IN DEFENCE OF IMAGES
Being a photographer myself, I believe — as you might expect — that the photographic medium is a very special and significant one. At its most complex, it brings together time, place, and narrative to diffuse objective information via a subjective gaze. That said, I hope you’ll excuse my saying that I sometimes feel exhausted by the presence of images — well, the sheer number of them that surround us, anyway.
The contemporary image, now liberated from the frame, has been thrust into the digital uncertainty. Best understood as a collection of easily accessible binary digits, this unconstrained digital macrocosm is comprised of billions of pixels organized within millions of images, stored across multiple platforms.
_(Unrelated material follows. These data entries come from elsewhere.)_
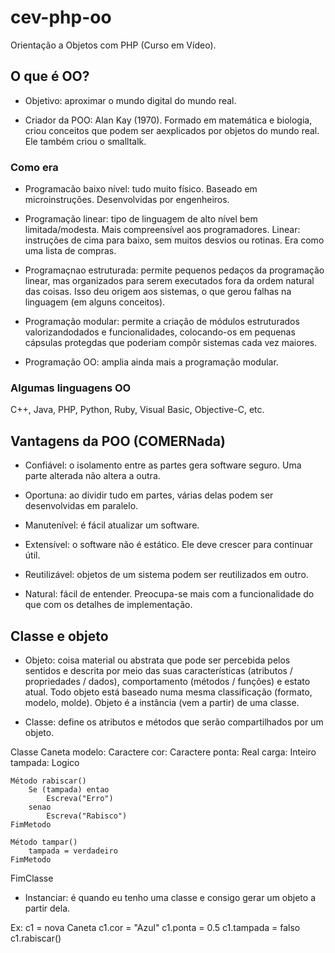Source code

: # cev-php-oo
Orientação a Objetos com PHP (Curso em Vídeo).

## O que é OO?
- Objetivo: aproximar o mundo digital do mundo real.

- Criador da POO: Alan Kay (1970). Formado em matemática e biologia, criou conceitos que podem ser aexplicados por objetos do mundo real. Ele também criou o smalltalk.

### Como era
- Programacão baixo nível: tudo muito físico. Baseado em microinstruções. Desenvolvidas por engenheiros.

- Programação linear: tipo de linguagem de alto nível bem limitada/modesta. Mais compreensível aos programadores. Linear: instruções de cima para baixo, sem muitos desvios ou rotinas. Era como uma lista de compras.

- Programaçnao estruturada: permite pequenos pedaços da programação linear, mas organizados para serem executados fora da ordem natural das coisas. Isso deu origem aos sistemas, o que gerou falhas na linguagem (em alguns conceitos).

- Programação modular: permite a criação de módulos estruturados valorizandodados e funcionalidades, colocando-os em pequenas cápsulas protegdas que poderiam compôr sistemas cada vez maiores.

- Programação OO: amplia ainda mais a programação modular.

### Algumas linguagens OO
C++, Java, PHP, Python, Ruby, Visual Basic, Objective-C, etc.

## Vantagens da POO (COMERNada)
- Confiável: o isolamento entre as partes gera software seguro. Uma parte alterada não altera a outra.

- Oportuna: ao dividir tudo em partes, várias delas podem ser desenvolvidas em paralelo.

- Manutenível: é fácil atualizar um software.

- Extensível: o software não é estático. Ele deve crescer para continuar útil.

- Reutilizável: objetos de um sistema podem ser reutilizados em outro.

- Natural: fácil de entender. Preocupa-se mais com a funcionalidade do que com os detalhes de implementação.

## Classe e objeto
- Objeto: coisa material ou abstrata que pode ser percebida pelos sentidos e descrita por meio das suas características (atributos / propriedades / dados), comportamento (métodos / funções) e estato atual. Todo objeto está baseado numa mesma classificação (formato, modelo, molde). Objeto é a instância (vem a partir) de uma classe.

- Classe: define os atributos e métodos que serão compartilhados por um objeto.

Classe Caneta
    modelo: Caractere
    cor: Caractere
    ponta: Real
    carga: Inteiro
    tampada: Logico

    Método rabiscar()
        Se (tampada) entao
            Escreva("Erro")
        senao
            Escreva("Rabisco")
    FimMetodo

    Método tampar()
        tampada = verdadeiro
    FimMetodo
FimClasse

- Instanciar: é quando eu tenho uma classe e consigo gerar um objeto a partir dela.

Ex: 
c1 = nova Caneta
c1.cor = "Azul"
c1.ponta = 0.5
c1.tampada = falso
c1.rabiscar()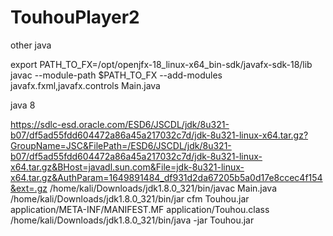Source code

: # TouhouPlayer2
other java

export PATH_TO_FX=/opt/openjfx-18_linux-x64_bin-sdk/javafx-sdk-18/lib
javac --module-path $PATH_TO_FX --add-modules javafx.fxml,javafx.controls Main.java

java 8

https://sdlc-esd.oracle.com/ESD6/JSCDL/jdk/8u321-b07/df5ad55fdd604472a86a45a217032c7d/jdk-8u321-linux-x64.tar.gz?GroupName=JSC&FilePath=/ESD6/JSCDL/jdk/8u321-b07/df5ad55fdd604472a86a45a217032c7d/jdk-8u321-linux-x64.tar.gz&BHost=javadl.sun.com&File=jdk-8u321-linux-x64.tar.gz&AuthParam=1649891484_df931d2da67205b5a0d17e8ccec4f154&ext=.gz
/home/kali/Downloads/jdk1.8.0_321/bin/javac Main.java
/home/kali/Downloads/jdk1.8.0_321/bin/jar cfm Touhou.jar application/META-INF/MANIFEST.MF application/Touhou.class
/home/kali/Downloads/jdk1.8.0_321/bin/java -jar Touhou.jar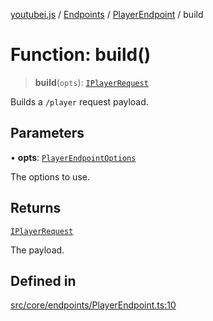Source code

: [youtubei.js](../../../../../README.md) / [Endpoints](../../../README.md) / [PlayerEndpoint](../README.md) / build

# Function: build()

> **build**(`opts`): [`IPlayerRequest`](../../../../Types/interfaces/IPlayerRequest.md)

Builds a `/player` request payload.

## Parameters

• **opts**: [`PlayerEndpointOptions`](../../../../Types/type-aliases/PlayerEndpointOptions.md)

The options to use.

## Returns

[`IPlayerRequest`](../../../../Types/interfaces/IPlayerRequest.md)

The payload.

## Defined in

[src/core/endpoints/PlayerEndpoint.ts:10](https://github.com/LuanRT/YouTube.js/blob/eb21af33db708f0355f4fb15881f5d4fabc7b06c/src/core/endpoints/PlayerEndpoint.ts#L10)

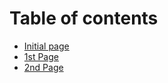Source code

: # Table of contents

* [Initial page](README.md)
* [1st Page](1st-page.md)
* [2nd Page](2nd-page.md)

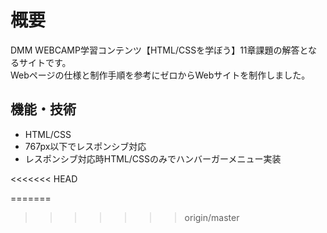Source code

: # 概要
DMM WEBCAMP学習コンテンツ【HTML/CSSを学ぼう】11章課題の解答となるサイトです。  
Webページの仕様と制作手順を参考にゼロからWebサイトを制作しました。

## 機能・技術
* HTML/CSS
* 767px以下でレスポンシブ対応
* レスポンシブ対応時HTML/CSSのみでハンバーガーメニュー実装

<<<<<<< HEAD

=======
>>>>>>> origin/master
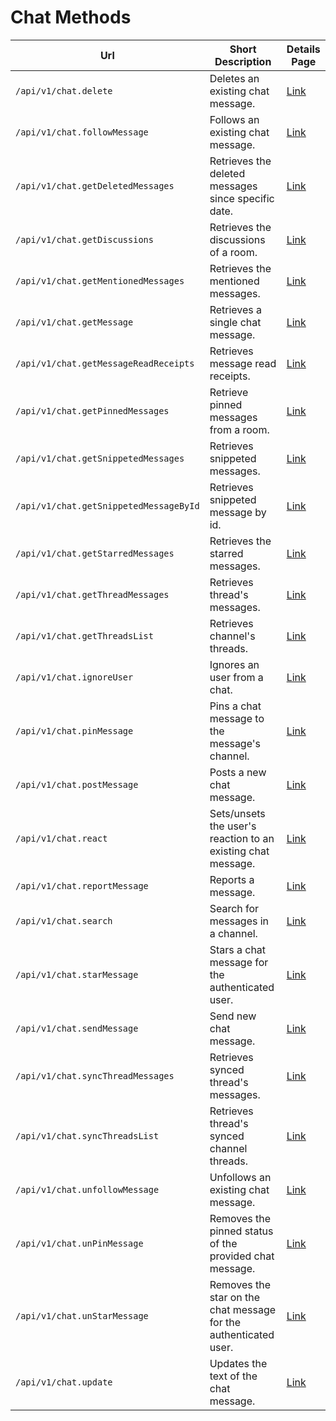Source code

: # Chat Methods

| Url | Short Description | Details Page |
| --- | --- | --- |
| `/api/v1/chat.delete` | Deletes an existing chat message. | [Link](delete/) |
| `/api/v1/chat.followMessage` | Follows an existing chat message. | [Link](followmessage/)           |
| `/api/v1/chat.getDeletedMessages`  | Retrieves the deleted messages since specific date.  | [Link](getdeletedmessages/) |
| `/api/v1/chat.getDiscussions`  | Retrieves the discussions of a room. | [Link](getdiscussions/) |
| `/api/v1/chat.getMentionedMessages`  | Retrieves the mentioned messages.  | [Link](getmentionedmessages/) |
| `/api/v1/chat.getMessage` | Retrieves a single chat message. | [Link](getmessage/) |
| `/api/v1/chat.getMessageReadReceipts` | Retrieves message read receipts. | [Link](getmessagereadreceipts/) |
| `/api/v1/chat.getPinnedMessages` | Retrieve pinned messages from a room. | [Link](getpinnedmessages/) |
| `/api/v1/chat.getSnippetedMessages` | Retrieves snippeted messages.  | [Link](getsnippetedmessages/) |
| `/api/v1/chat.getSnippetedMessageById`| Retrieves snippeted message by id.  | [Link](getsnippetedmessagebyid/) |
| `/api/v1/chat.getStarredMessages`  | Retrieves the starred messages.  | [Link](getstarredmessages/) |
| `/api/v1/chat.getThreadMessages`| Retrieves thread's messages. | [Link](getthreadmessages/)  |
| `/api/v1/chat.getThreadsList`  | Retrieves channel's threads.  | [Link](getthreadslist/)  |
| `/api/v1/chat.ignoreUser` | Ignores an user from a chat. | [Link](ignoreuser/) |
| `/api/v1/chat.pinMessage` | Pins a chat message to the message's channel. | [Link](pinmessage/) |
| `/api/v1/chat.postMessage` | Posts a new chat message. | [Link](postmessage/) |
| `/api/v1/chat.react` | Sets/unsets the user's reaction to an existing chat message. | [Link](react/) |
| `/api/v1/chat.reportMessage` | Reports a message.  | [Link](reportmessage/)             |
| `/api/v1/chat.search` | Search for messages in a channel. | [Link](search/)        |
| `/api/v1/chat.starMessage` | Stars a chat message for the authenticated user. | [Link](starmessage/) |
| `/api/v1/chat.sendMessage`   | Send new chat message.                         | [Link](sendmessage/)   |
| `/api/v1/chat.syncThreadMessages` | Retrieves synced thread's messages.   | [Link](syncthreadmessages/)  |
| `/api/v1/chat.syncThreadsList`  | Retrieves thread's synced channel threads.  | [Link](syncthreadslist/)  |
| `/api/v1/chat.unfollowMessage`  | Unfollows an existing chat message. | [Link](unfollowmessage/)  |
| `/api/v1/chat.unPinMessage` | Removes the pinned status of the provided chat message. | [Link](unpinmessage/) |
| `/api/v1/chat.unStarMessage` | Removes the star on the chat message for the authenticated user. | [Link](unstarmessage/) |
| `/api/v1/chat.update` | Updates the text of the chat message. | [Link](update/) |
They demand immediate acknowledgement but are rarely focused on for a sustained amount of time.
And it’s this lack of attention that potentially evaporates the photograph’s merit. In a world overwhelmed by an exponential flood of images, it’s no wonder that the unsettling question, ‘but is the image a photograph?’ continues to be posed by some, almost two centuries since the very first photograph was taken.
With contemporary photography having less to do with aesthetic creations and more to do with intellectual and emotional responses, it’s becoming increasingly clear that we don’t have any firm idea as to what the fine-art photograph is supposed to look like, anyway. The challenge, instead, is in defining what drives the image: why it was made, what it means, and the social or cultural conversations it participates in.
In this issue, our regular columnist Kaye Davis discusses Lisa Saad’s The Anonymous Man series — the work awarded Australian Institute of Professional Photography’s (AIPP) most controversial award of 2016, the Australian Professional Photographer of the Year. The series of composite images appeared to tease the boundaries of art and design, leading landscape photographer Ken Duncan to label the awards as “hijacked by manipulators”, among other things.
Another perspective, Ken: rather than adhering to the traditional photo-making process, Lisa’s process is in the service of ideas. Though made up of more than one exposure, each composite is the singular execution of the artist’s vision — and such a vision can be deeply compelling when carried out with conviction.